Before January 1st, 2100, will the first robotic AGI be developed using a transformer-like architecture at its core, as determined by credible reports or academic publications?
This question will resolve positively if, before January 1st, 2100, credible reports or academic publications provide evidence that the first robotic AGI has been developed using a transformer-like architecture as its main cognitive component, which includes the original design as well as any variants thereof, as defined below.
A "robotic AGI" is defined by this other question on Manifold Markets. The "first" robotic AGI will be the first unified single AI system that is clearly, credibly, and near-uncontroversially documented to meet the criteria described in the linked question.
The robotic AGI must at its core utilize an architecture that meets the following requirements, including any combination of the modifications and alterations listed:
Core architecture components: The architecture must consist of an encoder, a decoder, or both, with multi-head self-attention mechanisms, position-wise feed-forward networks, and positional encoding.
Self-attention mechanism: The architecture must use a self-attention mechanism or a close approximation thereof. This includes:
a. Modifications to the matrix algebra to address the quadratic complexity, such as kernelized attention, while retaining the core self-attention functionality.
b. Approximation techniques to compute self-attention, such as sparse attention, low-rank approximation, or other methods that preserve the essential characteristics of the self-attention mechanism and maintain a similar mathematical form.
c. Variations in the multi-head attention mechanism, such as incorporating dynamic weights or adaptive computation time.
Encoder and decoder alterations: Variations of the architecture that retain the core functionality, such as:
a. Removing the encoder, as seen in GPT, or removing the decoder, as seen in BERT.
b. Modifying the encoder or decoder layers while maintaining the core structure, including but not limited to layer normalization, gating mechanisms, or attention routing.
c. Incorporating additional layers or components, such as memory or state layers, external memory access, or recurrent connections.
d. Employing depthwise or pointwise convolutions in place of, or in addition to, fully connected layers.
e. Utilizing different layer types, such as convolutional layers, recurrent layers, or capsule networks, in combination with self-attention mechanisms.
f. Introducing non-autoregressive methods for parallel decoding in the decoder portion of the architecture.
Other minor modifications: The architecture may include additional modifications, provided they do not fundamentally alter the core components of the transformer architecture. Examples include but are not limited to:
a. Changes to the activation functions, such as using variants of ReLU, sigmoid, or other nonlinear functions.
b. Alterations to the normalization techniques, such as using weight normalization, layer normalization, or group normalization.
c. Adjustments to the layer connectivity patterns, including skip connections, dense connections, or other topological changes.

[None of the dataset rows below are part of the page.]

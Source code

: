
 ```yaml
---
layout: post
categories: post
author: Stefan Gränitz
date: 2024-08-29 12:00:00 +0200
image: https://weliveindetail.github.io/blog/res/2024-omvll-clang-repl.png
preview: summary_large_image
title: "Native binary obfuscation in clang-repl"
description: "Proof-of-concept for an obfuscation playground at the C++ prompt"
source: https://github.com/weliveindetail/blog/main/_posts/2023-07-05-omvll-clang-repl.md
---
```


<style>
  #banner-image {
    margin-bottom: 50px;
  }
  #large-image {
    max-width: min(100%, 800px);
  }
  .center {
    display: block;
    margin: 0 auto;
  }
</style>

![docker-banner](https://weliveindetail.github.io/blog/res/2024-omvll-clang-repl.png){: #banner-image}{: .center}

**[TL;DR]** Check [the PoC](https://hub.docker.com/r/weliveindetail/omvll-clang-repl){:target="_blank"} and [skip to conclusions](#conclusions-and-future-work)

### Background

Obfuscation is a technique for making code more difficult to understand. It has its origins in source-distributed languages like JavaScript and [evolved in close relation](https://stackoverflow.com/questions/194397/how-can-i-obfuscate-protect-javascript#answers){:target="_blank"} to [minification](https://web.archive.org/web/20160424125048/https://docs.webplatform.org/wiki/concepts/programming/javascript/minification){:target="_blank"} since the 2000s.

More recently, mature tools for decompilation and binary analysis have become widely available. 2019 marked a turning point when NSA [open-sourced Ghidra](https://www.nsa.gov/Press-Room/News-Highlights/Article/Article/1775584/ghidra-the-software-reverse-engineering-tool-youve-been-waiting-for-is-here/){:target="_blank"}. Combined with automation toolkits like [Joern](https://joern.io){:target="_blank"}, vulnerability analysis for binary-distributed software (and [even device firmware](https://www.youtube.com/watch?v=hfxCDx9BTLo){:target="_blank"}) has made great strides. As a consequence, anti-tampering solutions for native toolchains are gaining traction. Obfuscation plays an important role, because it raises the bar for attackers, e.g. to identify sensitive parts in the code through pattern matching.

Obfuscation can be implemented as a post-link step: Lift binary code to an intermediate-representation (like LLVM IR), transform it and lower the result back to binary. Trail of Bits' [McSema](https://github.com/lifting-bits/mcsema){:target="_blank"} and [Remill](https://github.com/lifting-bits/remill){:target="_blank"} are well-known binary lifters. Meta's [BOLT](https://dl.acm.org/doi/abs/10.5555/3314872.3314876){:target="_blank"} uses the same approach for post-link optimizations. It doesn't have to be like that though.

d. Variations in the positional encoding methods, such as learned positional encoding, relative positional encoding, or sinusoidal encoding with modified frequencies.
e. Adaptations to the optimization algorithms, including changes to the learning rate schedules, adaptive optimizers, or regularization techniques.
If credible reports or academic publications provide strong evidence that the first robotic AGI has been developed using a transformer-like architecture meeting the criteria specified before January 1st, 2100, the question will resolve positively. If no such evidence is provided by the deadline, the question will resolve negatively.
What does "at its core" mean? There are many possible architectures where you have a transformer (or multiple transformers) making up a larger system, possibly including non-transformer pieces as well, with no meaningful "core" of the overall architecture.